Repeat the entries shown below with every word and mark intact.
══ Data provided ══
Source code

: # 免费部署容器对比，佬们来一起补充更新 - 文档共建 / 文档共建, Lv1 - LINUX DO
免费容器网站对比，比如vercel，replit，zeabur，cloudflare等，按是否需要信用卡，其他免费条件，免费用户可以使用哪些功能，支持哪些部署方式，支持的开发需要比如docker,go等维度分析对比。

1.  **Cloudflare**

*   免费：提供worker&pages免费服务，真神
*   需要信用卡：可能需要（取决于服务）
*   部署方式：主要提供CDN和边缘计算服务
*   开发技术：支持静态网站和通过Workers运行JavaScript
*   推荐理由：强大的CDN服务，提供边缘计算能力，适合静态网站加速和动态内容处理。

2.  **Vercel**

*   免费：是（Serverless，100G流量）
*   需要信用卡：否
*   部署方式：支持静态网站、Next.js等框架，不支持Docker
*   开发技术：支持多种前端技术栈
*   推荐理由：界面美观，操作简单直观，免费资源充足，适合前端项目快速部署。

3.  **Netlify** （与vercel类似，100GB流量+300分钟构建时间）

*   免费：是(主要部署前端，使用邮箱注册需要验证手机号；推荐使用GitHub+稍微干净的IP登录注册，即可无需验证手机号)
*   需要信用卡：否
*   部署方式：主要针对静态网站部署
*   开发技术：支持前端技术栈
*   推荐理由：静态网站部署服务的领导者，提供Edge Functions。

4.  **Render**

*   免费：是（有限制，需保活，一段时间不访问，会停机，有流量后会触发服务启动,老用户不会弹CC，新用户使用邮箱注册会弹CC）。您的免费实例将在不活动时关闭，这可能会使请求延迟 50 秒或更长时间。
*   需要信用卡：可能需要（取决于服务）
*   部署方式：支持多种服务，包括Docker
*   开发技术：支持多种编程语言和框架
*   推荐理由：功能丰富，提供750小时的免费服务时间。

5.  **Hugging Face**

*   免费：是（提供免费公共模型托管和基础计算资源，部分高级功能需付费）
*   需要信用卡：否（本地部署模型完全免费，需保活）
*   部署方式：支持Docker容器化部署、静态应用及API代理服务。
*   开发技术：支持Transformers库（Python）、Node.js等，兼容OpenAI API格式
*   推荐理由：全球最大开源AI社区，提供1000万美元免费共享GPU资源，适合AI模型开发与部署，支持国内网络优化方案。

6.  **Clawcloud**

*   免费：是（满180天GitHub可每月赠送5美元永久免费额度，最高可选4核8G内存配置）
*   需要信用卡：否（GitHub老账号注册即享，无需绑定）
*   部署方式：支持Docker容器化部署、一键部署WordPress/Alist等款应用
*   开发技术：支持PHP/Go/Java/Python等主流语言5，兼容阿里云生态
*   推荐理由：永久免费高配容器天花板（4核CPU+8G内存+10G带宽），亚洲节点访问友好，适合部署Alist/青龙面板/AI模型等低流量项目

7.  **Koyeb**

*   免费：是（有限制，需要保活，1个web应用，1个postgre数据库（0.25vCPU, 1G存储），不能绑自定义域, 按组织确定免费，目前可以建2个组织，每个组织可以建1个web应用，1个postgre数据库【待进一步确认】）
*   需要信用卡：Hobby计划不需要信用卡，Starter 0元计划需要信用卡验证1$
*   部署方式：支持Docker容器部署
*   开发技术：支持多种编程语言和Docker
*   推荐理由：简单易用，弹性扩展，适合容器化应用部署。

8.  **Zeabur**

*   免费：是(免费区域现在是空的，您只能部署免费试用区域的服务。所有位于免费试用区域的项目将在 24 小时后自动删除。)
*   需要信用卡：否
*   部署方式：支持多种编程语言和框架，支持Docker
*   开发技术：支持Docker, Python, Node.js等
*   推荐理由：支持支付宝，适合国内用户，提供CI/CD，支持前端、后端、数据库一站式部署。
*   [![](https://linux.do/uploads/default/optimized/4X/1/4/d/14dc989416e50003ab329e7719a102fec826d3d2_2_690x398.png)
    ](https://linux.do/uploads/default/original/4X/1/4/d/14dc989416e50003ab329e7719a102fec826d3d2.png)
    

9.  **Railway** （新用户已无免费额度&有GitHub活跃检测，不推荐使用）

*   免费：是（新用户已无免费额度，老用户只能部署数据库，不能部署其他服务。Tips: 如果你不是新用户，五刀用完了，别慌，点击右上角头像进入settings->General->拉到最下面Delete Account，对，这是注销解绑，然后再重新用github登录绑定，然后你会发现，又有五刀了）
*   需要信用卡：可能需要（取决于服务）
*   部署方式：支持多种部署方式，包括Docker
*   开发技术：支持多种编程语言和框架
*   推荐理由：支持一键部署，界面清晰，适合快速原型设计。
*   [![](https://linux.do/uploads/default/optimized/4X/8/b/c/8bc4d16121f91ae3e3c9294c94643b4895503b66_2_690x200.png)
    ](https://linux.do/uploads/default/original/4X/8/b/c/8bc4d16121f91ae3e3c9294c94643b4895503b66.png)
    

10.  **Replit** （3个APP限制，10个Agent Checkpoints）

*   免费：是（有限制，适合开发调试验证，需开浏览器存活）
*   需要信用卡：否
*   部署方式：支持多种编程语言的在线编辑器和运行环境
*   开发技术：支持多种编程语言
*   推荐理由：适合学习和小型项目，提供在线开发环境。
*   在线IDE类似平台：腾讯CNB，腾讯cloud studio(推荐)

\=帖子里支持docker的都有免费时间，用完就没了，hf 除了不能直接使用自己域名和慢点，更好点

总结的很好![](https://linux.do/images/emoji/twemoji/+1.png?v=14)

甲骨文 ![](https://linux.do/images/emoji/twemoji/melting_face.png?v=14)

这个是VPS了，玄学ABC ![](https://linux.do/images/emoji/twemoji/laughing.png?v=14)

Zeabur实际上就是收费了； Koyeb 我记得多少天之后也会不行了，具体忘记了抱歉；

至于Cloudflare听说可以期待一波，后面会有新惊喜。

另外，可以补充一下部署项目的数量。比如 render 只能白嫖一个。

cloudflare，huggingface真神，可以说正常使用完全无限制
═══
_Written reply:_
Source code

: # 免费部署容器对比，佬们来一起补充更新 - 文档共建 / 文档共建, Lv1 - LINUX DO
免费容器网站对比，比如vercel，replit，zeabur，cloudflare等，按是否需要信用卡，其他免费条件，免费用户可以使用哪些功能，支持哪些部署方式，支持的开发需要比如docker,go等维度分析对比。

1.  **Cloudflare**

*   免费：提供worker&pages免费服务，真神
*   需要信用卡：可能需要（取决于服务）
*   部署方式：主要提供CDN和边缘计算服务
*   开发技术：支持静态网站和通过Workers运行JavaScript
*   推荐理由：强大的CDN服务，提供边缘计算能力，适合静态网站加速和动态内容处理。

2.  **Vercel**

*   免费：是（Serverless，100G流量）
*   需要信用卡：否
*   部署方式：支持静态网站、Next.js等框架，不支持Docker
*   开发技术：支持多种前端技术栈
*   推荐理由：界面美观，操作简单直观，免费资源充足，适合前端项目快速部署。

3.  **Netlify** （与vercel类似，100GB流量+300分钟构建时间）

*   免费：是(主要部署前端，使用邮箱注册需要验证手机号；推荐使用GitHub+稍微干净的IP登录注册，即可无需验证手机号)
*   需要信用卡：否
*   部署方式：主要针对静态网站部署
*   开发技术：支持前端技术栈
*   推荐理由：静态网站部署服务的领导者，提供Edge Functions。

4.  **Render**

*   免费：是（有限制，需保活，一段时间不访问，会停机，有流量后会触发服务启动,老用户不会弹CC，新用户使用邮箱注册会弹CC）。您的免费实例将在不活动时关闭，这可能会使请求延迟 50 秒或更长时间。
*   需要信用卡：可能需要（取决于服务）
*   部署方式：支持多种服务，包括Docker
*   开发技术：支持多种编程语言和框架
*   推荐理由：功能丰富，提供750小时的免费服务时间。

5.  **Hugging Face**

*   免费：是（提供免费公共模型托管和基础计算资源，部分高级功能需付费）
*   需要信用卡：否（本地部署模型完全免费，需保活）
*   部署方式：支持Docker容器化部署、静态应用及API代理服务。
*   开发技术：支持Transformers库（Python）、Node.js等，兼容OpenAI API格式
*   推荐理由：全球最大开源AI社区，提供1000万美元免费共享GPU资源，适合AI模型开发与部署，支持国内网络优化方案。

6.  **Clawcloud**

*   免费：是（满180天GitHub可每月赠送5美元永久免费额度，最高可选4核8G内存配置）
*   需要信用卡：否（GitHub老账号注册即享，无需绑定）
*   部署方式：支持Docker容器化部署、一键部署WordPress/Alist等款应用
*   开发技术：支持PHP/Go/Java/Python等主流语言5，兼容阿里云生态
*   推荐理由：永久免费高配容器天花板（4核CPU+8G内存+10G带宽），亚洲节点访问友好，适合部署Alist/青龙面板/AI模型等低流量项目

7.  **Koyeb**

*   免费：是（有限制，需要保活，1个web应用，1个postgre数据库（0.25vCPU, 1G存储），不能绑自定义域, 按组织确定免费，目前可以建2个组织，每个组织可以建1个web应用，1个postgre数据库【待进一步确认】）
*   需要信用卡：Hobby计划不需要信用卡，Starter 0元计划需要信用卡验证1$
*   部署方式：支持Docker容器部署
*   开发技术：支持多种编程语言和Docker
*   推荐理由：简单易用，弹性扩展，适合容器化应用部署。

8.  **Zeabur**

*   免费：是(免费区域现在是空的，您只能部署免费试用区域的服务。所有位于免费试用区域的项目将在 24 小时后自动删除。)
*   需要信用卡：否
*   部署方式：支持多种编程语言和框架，支持Docker
*   开发技术：支持Docker, Python, Node.js等
*   推荐理由：支持支付宝，适合国内用户，提供CI/CD，支持前端、后端、数据库一站式部署。
*   [![](https://linux.do/uploads/default/optimized/4X/1/4/d/14dc989416e50003ab329e7719a102fec826d3d2_2_690x398.png)
    ](https://linux.do/uploads/default/original/4X/1/4/d/14dc989416e50003ab329e7719a102fec826d3d2.png)
    

9.  **Railway** （新用户已无免费额度&有GitHub活跃检测，不推荐使用）

*   免费：是（新用户已无免费额度，老用户只能部署数据库，不能部署其他服务。Tips: 如果你不是新用户，五刀用完了，别慌，点击右上角头像进入settings->General->拉到最下面Delete Account，对，这是注销解绑，然后再重新用github登录绑定，然后你会发现，又有五刀了）
*   需要信用卡：可能需要（取决于服务）
*   部署方式：支持多种部署方式，包括Docker
*   开发技术：支持多种编程语言和框架
*   推荐理由：支持一键部署，界面清晰，适合快速原型设计。
*   [![](https://linux.do/uploads/default/optimized/4X/8/b/c/8bc4d16121f91ae3e3c9294c94643b4895503b66_2_690x200.png)
    ](https://linux.do/uploads/default/original/4X/8/b/c/8bc4d16121f91ae3e3c9294c94643b4895503b66.png)
    

10.  **Replit** （3个APP限制，10个Agent Checkpoints）

*   免费：是（有限制，适合开发调试验证，需开浏览器存活）
*   需要信用卡：否
*   部署方式：支持多种编程语言的在线编辑器和运行环境
*   开发技术：支持多种编程语言
*   推荐理由：适合学习和小型项目，提供在线开发环境。
*   在线IDE类似平台：腾讯CNB，腾讯cloud studio(推荐)

\=帖子里支持docker的都有免费时间，用完就没了，hf 除了不能直接使用自己域名和慢点，更好点

总结的很好![](https://linux.do/images/emoji/twemoji/+1.png?v=14)

甲骨文 ![](https://linux.do/images/emoji/twemoji/melting_face.png?v=14)

这个是VPS了，玄学ABC ![](https://linux.do/images/emoji/twemoji/laughing.png?v=14)

Zeabur实际上就是收费了； Koyeb 我记得多少天之后也会不行了，具体忘记了抱歉；

至于Cloudflare听说可以期待一波，后面会有新惊喜。

另外，可以补充一下部署项目的数量。比如 render 只能白嫖一个。

cloudflare，huggingface真神，可以说正常使用完全无限制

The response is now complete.